In the days with a lot of channels with a lot of commercials is it good that there is a public offering. Having a company that can air programs with lower commercial value is good. It is also good that the public gets access to programs that would have been on paid channels if the public channel could buy them - like the Olympics and other international events.
In an article on dn.no June 2nd 2008 did the professors Hans Jarle Kind, Guttorm Schjelderup and Lars Sørgard at the Norwegian School of Management (bi.no) write about the way NRK was financed. They say that the cost of financing the NRK with invoices costs aprox 100 million kroners a year, and the cost of doing with taxes would be 20% of each krone more in tax. Giving the cost of financing 3,7 billion kroners a 0,74 billion more to get the money needed. This is seven times more expensive. I will not question these calculations, but I would say that this is just the pure economic side. As long as we have the tax model we have in Norway will it be expensive to collect the taxes - but that is something the government has decided.

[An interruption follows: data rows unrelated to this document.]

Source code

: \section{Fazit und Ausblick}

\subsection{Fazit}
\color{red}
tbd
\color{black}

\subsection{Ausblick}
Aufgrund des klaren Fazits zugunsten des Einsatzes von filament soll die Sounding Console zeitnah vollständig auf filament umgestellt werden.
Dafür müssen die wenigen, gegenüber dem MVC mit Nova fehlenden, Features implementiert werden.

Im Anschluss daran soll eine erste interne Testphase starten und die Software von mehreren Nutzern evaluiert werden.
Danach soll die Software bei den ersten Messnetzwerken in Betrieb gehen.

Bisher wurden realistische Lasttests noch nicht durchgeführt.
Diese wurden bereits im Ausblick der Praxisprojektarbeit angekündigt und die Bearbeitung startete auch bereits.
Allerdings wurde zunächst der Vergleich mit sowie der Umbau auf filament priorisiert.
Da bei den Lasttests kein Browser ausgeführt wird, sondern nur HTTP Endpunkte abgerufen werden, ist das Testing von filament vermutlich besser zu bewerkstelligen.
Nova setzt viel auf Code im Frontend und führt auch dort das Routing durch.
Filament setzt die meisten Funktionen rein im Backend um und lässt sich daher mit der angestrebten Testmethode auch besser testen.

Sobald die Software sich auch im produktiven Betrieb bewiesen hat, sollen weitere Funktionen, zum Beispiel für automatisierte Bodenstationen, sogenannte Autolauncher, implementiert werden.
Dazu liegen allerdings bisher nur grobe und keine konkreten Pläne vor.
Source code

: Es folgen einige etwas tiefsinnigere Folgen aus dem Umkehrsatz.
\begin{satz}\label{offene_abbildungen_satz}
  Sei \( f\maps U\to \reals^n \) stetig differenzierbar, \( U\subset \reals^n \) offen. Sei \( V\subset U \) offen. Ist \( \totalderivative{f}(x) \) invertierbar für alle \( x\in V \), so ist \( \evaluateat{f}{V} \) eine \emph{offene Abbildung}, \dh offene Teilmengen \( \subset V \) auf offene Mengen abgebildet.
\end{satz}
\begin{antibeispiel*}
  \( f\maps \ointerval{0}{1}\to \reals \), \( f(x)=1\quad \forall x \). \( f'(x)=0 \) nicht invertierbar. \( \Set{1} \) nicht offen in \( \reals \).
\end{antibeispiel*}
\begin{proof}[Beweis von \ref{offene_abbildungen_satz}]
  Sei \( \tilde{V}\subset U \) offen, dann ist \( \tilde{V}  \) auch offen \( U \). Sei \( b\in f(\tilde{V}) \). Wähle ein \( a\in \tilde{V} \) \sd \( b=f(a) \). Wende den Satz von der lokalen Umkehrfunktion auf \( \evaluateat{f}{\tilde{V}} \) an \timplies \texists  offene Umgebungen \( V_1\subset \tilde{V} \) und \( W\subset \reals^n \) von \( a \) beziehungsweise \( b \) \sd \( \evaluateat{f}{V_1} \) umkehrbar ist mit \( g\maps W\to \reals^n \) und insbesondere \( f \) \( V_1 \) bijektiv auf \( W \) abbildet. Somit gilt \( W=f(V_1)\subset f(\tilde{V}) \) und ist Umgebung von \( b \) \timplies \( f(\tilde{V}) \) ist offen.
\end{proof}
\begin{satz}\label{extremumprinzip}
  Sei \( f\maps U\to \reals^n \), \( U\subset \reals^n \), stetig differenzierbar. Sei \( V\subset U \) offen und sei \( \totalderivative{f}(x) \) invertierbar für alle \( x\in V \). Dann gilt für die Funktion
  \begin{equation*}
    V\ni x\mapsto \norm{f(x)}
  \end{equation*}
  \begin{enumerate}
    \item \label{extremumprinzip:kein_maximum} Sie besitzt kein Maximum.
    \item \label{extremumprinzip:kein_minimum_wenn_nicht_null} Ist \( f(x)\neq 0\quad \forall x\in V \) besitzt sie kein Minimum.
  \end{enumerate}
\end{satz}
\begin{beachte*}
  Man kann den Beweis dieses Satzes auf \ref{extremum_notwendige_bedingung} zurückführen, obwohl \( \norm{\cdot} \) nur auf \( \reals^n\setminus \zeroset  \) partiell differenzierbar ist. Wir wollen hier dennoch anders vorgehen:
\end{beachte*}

Simpler and more efficient systems exist - but that is a subject for another blog entry.
The question about how you finance public offerings will also be subject to values. When you decide to finance something based on "have" or "not have" is it important to see what effects different tax regimes has had. In Dublin (several years ago) was the tax on houses based on the number of windows. This made people build houses without windows. People will overtime adjust to tax regimes. As it is possible to get the tv shows from the internet will we see more people dropping the TV. As it is the TV that is subject to the license fee, then you get the TV-shows for free if you get them from NRK web-TV. With the current rules, you can even connect a hard disk recorder, and connect it to a projector and you could argue that you don't have a TV.
The most problematic side of the public financed channel is the boarder of where they do their business. Some part of the media world should be aired on commercial financed channels. Not all of the parts of what NRK does should be financed by the public as it isn't in the best interest of the public. Why should the license fee be used to operate sites like nrkbeta.no (even if it is a good blog) or video upload sites and online chat programs? The rules of what the public channel can do with its money should be more firm - and if it is to stay as a commercial free channel, then it should be that - not have a lot of programs sponsored by Statoil, SAS, Telenor and other major brands.
I hope that NRK is still a major player in the media industry in Norway in 50years, but it will need to get is finance model changed. And it also has to adjust to even faster media industry that has only started to change.